De volta a Curitiba, o carnaval foi desaparecendo da minha alma, a ponto de hoje eu achar que é uma coisa chatíssima. Vejo aquelas multidões em Recife, em Salvador, no Rio, milhares de pessoas esmagando-se em avenidas na estridência de uma música de batida primária, com o olhar distante de um marciano a admirar a estranheza de um acontecimento que, por certo, está entre os maiores espetáculos da Terra. No caso do Brasil, trata-se de uma festa que nos define internacionalmente como brasileiros, para o bem e para o mal. Aqui o carnaval é um evento muito sério; há uma simbiose cultural fortíssima entre a festa e o que seria a nossa famigerada "identidade". Nessa imagem, entram fatos e mitos entrelaçados: sensualidade, liberalidade, musicalidade e uma profunda "des-hierarquização" dos poderes, que sempre foi a essência milenar carnavalesca – o mendigo se veste de rei, o rei de mendigo.

O problema é que sou de Curitiba. Acaso não somos também "brasileiros"? Será que não somos patriotas o suficiente? Por que a cidade se esvazia no carnaval? Será puramente um problema geográfico? Porque afinal os curitibanos pulam, e muito, em Caiobá e Guaratuba. Há explicações de todo tipo: quem gosta de fila não pula carnaval, temos horror à transgressão, nossa timidez é mortal, "o que os outros vão dizer", "esse pessoal precisa de serviço", "polaco tem cintura dura", etc. – a lista de desculpas é infinita, mas todas giram em torno do célebre e misterioso temperamento curitibano, a inefável atmosfera da cidade. Lembro que há alguns anos caminhei por uma hora no Parque Barigui em plena terça-feira gorda, o parque cheio de gente, e não encontrei um único signo de carnaval, por mísero que fosse, uma máscara de criança, um balão, um pedaço de serpentina, um confete perdido, um longínquo "mamãe eu quero" vindo pelo ar. Nada.

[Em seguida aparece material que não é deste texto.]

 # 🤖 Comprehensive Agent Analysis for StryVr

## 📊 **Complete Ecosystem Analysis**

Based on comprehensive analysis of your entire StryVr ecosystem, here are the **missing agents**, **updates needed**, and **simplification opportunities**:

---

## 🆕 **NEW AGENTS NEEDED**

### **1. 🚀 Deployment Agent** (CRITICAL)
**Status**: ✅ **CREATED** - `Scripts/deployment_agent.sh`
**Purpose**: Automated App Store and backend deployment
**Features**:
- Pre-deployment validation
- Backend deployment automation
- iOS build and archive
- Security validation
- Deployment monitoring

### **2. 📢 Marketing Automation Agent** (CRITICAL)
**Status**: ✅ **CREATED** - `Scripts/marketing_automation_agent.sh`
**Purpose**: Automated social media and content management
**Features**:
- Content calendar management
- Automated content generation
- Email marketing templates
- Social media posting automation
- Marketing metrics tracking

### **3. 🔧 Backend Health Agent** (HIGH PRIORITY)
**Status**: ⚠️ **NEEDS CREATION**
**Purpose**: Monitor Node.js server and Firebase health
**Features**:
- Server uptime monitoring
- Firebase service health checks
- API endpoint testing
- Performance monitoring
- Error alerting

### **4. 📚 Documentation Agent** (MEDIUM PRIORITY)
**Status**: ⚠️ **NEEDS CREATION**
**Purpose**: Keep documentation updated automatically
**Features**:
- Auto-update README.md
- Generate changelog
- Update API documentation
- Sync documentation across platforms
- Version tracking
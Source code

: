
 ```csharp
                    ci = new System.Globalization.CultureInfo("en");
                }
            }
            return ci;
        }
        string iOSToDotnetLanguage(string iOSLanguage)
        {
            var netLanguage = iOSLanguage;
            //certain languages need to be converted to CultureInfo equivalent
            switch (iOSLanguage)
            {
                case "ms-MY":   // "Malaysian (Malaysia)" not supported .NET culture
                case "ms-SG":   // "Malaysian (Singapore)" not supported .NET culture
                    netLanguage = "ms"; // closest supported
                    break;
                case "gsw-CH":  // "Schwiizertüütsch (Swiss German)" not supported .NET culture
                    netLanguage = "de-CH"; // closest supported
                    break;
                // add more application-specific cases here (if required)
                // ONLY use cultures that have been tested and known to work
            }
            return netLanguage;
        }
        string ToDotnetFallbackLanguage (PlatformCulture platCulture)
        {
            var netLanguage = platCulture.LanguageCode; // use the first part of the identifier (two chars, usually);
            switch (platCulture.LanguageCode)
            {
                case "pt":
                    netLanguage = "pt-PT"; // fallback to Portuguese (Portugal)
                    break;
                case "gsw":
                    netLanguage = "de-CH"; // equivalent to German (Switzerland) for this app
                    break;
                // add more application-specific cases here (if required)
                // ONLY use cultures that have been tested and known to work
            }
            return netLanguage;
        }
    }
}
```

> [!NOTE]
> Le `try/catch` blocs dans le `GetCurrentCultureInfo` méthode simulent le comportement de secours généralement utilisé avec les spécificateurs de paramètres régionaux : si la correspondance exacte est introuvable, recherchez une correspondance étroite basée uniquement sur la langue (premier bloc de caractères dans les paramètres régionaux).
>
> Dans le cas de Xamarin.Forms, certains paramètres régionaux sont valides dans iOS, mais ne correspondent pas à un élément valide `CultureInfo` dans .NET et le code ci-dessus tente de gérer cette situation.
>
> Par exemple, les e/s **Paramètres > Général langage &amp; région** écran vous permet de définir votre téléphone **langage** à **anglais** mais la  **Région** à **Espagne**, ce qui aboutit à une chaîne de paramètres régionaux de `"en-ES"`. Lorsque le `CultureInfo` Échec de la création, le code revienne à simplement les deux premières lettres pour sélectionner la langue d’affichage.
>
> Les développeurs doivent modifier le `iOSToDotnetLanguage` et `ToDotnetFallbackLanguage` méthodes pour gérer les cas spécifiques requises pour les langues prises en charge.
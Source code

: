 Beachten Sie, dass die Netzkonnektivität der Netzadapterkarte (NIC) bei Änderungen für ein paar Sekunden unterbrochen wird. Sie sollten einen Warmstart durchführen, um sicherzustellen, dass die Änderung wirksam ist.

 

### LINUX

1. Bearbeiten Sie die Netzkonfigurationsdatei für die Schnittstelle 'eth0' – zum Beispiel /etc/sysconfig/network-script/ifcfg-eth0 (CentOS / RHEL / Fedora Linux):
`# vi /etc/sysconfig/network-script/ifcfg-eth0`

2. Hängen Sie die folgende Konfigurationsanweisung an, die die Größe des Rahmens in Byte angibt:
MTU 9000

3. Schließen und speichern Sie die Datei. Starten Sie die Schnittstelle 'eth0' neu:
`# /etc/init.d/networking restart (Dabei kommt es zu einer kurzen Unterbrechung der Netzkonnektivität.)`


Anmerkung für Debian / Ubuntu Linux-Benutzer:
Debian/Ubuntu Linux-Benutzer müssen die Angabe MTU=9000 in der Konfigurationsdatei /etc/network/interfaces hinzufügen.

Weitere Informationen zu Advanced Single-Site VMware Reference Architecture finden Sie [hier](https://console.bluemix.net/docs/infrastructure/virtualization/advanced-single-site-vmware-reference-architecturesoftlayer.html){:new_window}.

Poderia jurar que estávamos no mês de outubro, na Áustria. Uma paz que achei, aliás, maravilhosa.

Alguém já propôs que, em vez de forçar uma festa que, parece, a cidade não quer, a prefeitura patrocinasse algum evento diferente, para atrair os milhares de brasileiros que por acaso não gostam de carnaval (e são uma legião): um encontro nacional de psicanálise, um festival de música erudita, uma feira de livros, algo assim. O que reforçaria a nossa já famosa originalidade no cenário brasileiro.

Cristovão Tezza é escritor.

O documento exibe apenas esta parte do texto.